Assessing the sequence specificity in the binding of Co(III) to DNA via a thermodynamic approach

Abstract

The interaction specificities of Co(III) with DNA were investigated via consideration of thermodynamic characteristics of the duplex to single strand transition for DNA oligomers incubated in the presence of [Co(NH3)5(OH2)](ClO4)3. It has previously been demonstrated that incubation of the DNA oligomer [(5medC-dG)4]2 with this cobalt complex leads to coordination of the cobalt center to the DNA, presumably at N7 of guanine bases [D. C. Calderone, E. J. Mantilla, M. Hicks, D. H. Huchital, W. R. Murphy, Jr. and R. D. Sheardy, (1995) Biochemistry 34, 13841]. In this report, DNA oligomers of different sequence were incubated with [Co(NH3)5(OH2)](ClO4)3 via protocols developed previously and the treated oligomers were subjected to thermal denaturation for comparison to the untreated oligomers.

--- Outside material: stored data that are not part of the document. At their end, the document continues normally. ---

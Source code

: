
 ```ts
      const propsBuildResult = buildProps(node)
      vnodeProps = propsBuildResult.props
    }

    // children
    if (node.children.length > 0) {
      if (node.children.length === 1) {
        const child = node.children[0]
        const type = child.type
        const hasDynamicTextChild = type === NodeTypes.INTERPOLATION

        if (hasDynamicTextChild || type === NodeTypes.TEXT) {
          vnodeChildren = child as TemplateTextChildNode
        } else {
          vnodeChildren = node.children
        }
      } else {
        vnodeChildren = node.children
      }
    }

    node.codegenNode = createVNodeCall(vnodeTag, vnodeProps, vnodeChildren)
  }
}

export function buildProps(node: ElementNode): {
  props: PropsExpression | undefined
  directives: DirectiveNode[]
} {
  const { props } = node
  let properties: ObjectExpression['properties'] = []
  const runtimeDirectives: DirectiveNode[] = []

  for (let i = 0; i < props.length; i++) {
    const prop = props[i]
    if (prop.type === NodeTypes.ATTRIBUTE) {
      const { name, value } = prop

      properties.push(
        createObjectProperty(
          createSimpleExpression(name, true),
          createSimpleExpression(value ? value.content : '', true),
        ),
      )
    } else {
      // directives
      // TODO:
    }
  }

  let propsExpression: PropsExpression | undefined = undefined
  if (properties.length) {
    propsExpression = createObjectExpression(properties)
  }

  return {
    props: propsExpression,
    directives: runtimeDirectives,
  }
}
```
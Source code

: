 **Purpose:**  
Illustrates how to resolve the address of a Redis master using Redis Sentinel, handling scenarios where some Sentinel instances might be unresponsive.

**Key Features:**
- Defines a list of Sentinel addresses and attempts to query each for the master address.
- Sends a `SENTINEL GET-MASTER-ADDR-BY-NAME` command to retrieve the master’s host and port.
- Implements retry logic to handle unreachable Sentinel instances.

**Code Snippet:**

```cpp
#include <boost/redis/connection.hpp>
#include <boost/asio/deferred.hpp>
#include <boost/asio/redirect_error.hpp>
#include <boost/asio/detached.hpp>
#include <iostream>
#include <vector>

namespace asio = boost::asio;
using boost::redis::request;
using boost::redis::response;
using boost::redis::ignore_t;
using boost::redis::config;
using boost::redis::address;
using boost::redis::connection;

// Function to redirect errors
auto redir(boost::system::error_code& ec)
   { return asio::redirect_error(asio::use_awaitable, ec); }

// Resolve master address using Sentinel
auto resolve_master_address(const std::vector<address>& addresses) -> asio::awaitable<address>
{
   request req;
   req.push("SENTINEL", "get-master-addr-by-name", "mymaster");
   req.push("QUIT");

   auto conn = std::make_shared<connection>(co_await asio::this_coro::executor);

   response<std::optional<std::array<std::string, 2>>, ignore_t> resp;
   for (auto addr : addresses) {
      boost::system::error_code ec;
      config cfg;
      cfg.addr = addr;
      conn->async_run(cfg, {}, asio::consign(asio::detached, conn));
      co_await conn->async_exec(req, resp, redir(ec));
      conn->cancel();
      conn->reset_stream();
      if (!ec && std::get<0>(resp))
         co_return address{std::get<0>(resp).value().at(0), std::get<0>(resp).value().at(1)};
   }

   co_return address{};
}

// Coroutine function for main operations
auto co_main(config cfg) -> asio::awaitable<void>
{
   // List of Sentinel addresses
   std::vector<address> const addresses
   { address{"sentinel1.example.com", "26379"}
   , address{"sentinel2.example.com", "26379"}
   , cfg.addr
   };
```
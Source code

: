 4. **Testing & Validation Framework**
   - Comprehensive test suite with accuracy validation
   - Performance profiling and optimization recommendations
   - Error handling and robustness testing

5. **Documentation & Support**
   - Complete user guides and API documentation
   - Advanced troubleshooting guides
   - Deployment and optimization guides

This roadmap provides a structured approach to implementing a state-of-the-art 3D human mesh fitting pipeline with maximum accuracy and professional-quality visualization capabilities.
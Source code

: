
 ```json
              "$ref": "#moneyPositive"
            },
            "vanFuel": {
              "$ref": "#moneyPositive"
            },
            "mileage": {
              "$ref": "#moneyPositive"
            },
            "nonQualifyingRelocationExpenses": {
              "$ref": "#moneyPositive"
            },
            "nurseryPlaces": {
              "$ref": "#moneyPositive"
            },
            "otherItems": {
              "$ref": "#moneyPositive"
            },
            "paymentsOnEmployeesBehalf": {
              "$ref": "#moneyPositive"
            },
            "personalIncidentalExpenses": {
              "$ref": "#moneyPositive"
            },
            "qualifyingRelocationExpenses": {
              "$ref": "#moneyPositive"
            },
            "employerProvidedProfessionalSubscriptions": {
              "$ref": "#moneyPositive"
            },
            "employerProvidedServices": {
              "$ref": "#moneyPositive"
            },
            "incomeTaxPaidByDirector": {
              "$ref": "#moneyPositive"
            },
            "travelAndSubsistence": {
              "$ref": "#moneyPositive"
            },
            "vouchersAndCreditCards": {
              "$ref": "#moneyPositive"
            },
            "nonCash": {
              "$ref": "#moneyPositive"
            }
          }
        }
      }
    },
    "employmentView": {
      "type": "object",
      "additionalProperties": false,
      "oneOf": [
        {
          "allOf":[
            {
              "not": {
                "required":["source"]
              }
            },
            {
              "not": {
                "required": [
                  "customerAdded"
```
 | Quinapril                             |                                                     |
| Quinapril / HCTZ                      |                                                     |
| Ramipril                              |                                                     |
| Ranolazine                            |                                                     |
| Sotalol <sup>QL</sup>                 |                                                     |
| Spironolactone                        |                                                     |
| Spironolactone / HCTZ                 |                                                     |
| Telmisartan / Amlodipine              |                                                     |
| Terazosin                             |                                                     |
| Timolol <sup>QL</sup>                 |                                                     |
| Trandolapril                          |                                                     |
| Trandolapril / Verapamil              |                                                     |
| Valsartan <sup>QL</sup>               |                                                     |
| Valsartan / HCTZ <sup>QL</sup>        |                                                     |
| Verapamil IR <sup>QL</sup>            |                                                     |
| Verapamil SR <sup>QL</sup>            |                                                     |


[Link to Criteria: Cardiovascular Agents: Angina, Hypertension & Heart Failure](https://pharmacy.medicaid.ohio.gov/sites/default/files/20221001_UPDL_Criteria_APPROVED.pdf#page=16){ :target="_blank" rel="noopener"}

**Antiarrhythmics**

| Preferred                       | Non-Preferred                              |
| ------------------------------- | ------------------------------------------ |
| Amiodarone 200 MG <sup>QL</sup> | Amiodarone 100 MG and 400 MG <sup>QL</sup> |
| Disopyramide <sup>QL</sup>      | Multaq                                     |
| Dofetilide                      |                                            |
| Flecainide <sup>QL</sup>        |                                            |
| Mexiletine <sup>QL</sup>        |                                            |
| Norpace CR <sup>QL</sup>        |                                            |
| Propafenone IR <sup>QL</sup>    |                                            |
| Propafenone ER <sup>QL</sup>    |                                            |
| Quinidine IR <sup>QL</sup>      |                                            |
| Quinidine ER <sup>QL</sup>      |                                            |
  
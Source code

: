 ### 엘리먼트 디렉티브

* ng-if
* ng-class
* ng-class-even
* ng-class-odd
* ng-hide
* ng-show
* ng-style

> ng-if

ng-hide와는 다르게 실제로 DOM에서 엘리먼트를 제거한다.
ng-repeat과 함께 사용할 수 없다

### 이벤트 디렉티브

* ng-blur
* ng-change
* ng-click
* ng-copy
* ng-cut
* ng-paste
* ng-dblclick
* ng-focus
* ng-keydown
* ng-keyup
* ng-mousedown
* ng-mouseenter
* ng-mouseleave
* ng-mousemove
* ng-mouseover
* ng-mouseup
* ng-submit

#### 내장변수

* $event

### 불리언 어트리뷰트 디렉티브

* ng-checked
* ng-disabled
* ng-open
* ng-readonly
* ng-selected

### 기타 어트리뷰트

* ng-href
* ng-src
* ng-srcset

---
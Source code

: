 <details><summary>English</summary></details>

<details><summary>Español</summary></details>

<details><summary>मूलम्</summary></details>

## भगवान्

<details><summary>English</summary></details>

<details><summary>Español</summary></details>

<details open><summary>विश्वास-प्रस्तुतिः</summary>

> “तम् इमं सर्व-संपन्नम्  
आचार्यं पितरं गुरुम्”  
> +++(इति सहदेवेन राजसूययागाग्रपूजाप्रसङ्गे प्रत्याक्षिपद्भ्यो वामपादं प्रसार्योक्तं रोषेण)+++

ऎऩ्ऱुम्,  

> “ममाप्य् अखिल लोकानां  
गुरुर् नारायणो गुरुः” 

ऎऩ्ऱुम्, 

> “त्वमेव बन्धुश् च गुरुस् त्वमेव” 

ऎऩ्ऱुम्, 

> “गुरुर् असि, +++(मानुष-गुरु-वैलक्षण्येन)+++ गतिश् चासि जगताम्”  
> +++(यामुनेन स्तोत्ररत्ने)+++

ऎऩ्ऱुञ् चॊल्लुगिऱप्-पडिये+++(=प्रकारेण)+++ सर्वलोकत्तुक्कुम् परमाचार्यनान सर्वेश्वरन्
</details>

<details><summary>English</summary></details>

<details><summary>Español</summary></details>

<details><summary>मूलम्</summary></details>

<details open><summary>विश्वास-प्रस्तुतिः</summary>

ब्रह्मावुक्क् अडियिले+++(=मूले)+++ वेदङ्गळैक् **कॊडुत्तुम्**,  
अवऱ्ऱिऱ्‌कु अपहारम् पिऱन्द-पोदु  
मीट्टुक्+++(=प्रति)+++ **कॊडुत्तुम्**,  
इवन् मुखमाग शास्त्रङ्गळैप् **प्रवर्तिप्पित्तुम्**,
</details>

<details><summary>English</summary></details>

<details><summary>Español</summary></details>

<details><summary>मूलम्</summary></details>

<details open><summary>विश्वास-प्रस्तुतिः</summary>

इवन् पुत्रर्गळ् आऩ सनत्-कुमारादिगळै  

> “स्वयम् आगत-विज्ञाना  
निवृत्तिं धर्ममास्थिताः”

The DNA oligomers were designed in order to investigate the sequence specificity, if any, in the reaction of the cobalt complex with DNA. The values of Tm, delta HvH, and delta n (the differential ion binding term) obtained from the thermal denaturations were used to assess the sequence specificity of the interaction. For all oligomers, treated or untreated, Tm and delta HvH vary linearly with log [Na+] and hence the value of delta n is a function of the Na+ concentration. The results indicate no significant reaction between the cobalt complex and oligomers possessing isolated -GA- or -CG- sites; however, the thermodynamic characteristics of DNA oligomers possessing either an isolated -GG- site or an isolated -GC- site were altered by the treatment. Atomic absorption studies of the treated oligomers demonstrate that only the DNA oligomers possessing isolated -GG- or -GC- sites bind cobalt. Hence, the changes in the thermodynamic properties of these oligomers are a result of cobalt binding with a remarkable sequence specificity.